■ **Problem description**:
Will you quote only the lines starting at the one that contains "6. **Appropriately labels" and ending with the last line of the listing below, inclusive?
(Beginning of Data for this exercise)
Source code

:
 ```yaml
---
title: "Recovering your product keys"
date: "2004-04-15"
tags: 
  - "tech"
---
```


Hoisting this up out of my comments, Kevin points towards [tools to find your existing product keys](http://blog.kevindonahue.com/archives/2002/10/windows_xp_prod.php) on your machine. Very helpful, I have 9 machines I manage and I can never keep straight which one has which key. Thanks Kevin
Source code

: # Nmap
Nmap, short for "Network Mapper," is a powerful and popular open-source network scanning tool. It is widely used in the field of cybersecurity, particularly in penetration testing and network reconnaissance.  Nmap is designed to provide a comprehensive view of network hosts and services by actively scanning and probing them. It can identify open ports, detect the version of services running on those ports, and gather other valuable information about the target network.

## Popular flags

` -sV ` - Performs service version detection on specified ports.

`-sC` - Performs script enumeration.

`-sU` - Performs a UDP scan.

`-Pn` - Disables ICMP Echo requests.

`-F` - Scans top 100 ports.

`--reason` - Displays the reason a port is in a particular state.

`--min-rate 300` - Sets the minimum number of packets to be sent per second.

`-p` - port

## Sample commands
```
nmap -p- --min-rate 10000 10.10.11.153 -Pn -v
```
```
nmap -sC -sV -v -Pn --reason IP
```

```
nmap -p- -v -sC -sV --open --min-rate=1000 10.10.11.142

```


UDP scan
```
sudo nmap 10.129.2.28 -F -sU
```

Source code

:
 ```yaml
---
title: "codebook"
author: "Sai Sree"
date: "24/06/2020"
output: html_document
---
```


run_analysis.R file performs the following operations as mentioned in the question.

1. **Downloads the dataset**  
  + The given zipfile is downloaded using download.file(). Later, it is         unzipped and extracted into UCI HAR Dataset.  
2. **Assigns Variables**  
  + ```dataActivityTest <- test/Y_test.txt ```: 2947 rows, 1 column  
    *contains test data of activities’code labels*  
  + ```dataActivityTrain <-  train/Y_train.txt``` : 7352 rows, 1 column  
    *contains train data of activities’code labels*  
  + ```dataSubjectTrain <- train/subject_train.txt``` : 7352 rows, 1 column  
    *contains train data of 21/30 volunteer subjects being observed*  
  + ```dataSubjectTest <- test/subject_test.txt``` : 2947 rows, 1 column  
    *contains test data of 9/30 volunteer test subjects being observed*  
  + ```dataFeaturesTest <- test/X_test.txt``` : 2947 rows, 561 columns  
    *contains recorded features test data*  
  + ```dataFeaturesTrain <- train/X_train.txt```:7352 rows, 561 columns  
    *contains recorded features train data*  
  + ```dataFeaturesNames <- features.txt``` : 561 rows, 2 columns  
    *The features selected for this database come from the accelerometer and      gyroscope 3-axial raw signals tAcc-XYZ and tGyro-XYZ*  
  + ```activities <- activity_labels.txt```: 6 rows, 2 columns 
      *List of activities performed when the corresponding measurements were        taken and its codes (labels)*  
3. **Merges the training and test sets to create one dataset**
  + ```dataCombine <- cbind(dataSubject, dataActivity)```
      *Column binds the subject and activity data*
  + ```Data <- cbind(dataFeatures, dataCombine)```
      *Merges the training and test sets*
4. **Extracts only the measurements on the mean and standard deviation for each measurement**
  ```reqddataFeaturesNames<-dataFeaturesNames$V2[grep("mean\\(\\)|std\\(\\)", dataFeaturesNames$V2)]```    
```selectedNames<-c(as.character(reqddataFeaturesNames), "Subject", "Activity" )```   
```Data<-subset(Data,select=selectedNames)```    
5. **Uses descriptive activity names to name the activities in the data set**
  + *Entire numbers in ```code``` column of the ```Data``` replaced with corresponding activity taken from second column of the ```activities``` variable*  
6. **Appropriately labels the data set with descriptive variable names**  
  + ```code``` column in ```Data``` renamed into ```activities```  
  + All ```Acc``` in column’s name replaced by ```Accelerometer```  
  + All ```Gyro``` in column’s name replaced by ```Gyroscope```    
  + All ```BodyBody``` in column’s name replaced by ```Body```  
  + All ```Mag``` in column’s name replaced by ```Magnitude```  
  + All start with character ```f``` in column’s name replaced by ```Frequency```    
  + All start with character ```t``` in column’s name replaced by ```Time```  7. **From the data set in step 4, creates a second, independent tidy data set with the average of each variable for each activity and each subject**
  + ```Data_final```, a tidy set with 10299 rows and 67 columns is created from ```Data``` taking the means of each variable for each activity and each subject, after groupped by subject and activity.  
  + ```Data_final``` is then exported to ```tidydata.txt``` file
(End of Data for this exercise)
■ **Task output**:
6. **Appropriately labels the data set with descriptive variable names**  
  + ```code``` column in ```Data``` renamed into ```activities```  
  + All ```Acc``` in column’s name replaced by ```Accelerometer```  
  + All ```Gyro``` in column’s name replaced by ```Gyroscope```    
  + All ```BodyBody``` in column’s name replaced by ```Body```  
  + All ```Mag``` in column’s name replaced by ```Magnitude```  
  + All start with character ```f``` in column’s name replaced by ```Frequency```    
  + All start with character ```t``` in column’s name replaced by ```Time```  7. **From the data set in step 4, creates a second, independent tidy data set with the average of each variable for each activity and each subject**
  + ```Data_final```, a tidy set with 10299 rows and 67 columns is created from ```Data``` taking the means of each variable for each activity and each subject, after groupped by subject and activity.  
  + ```Data_final``` is then exported to ```tidydata.txt``` file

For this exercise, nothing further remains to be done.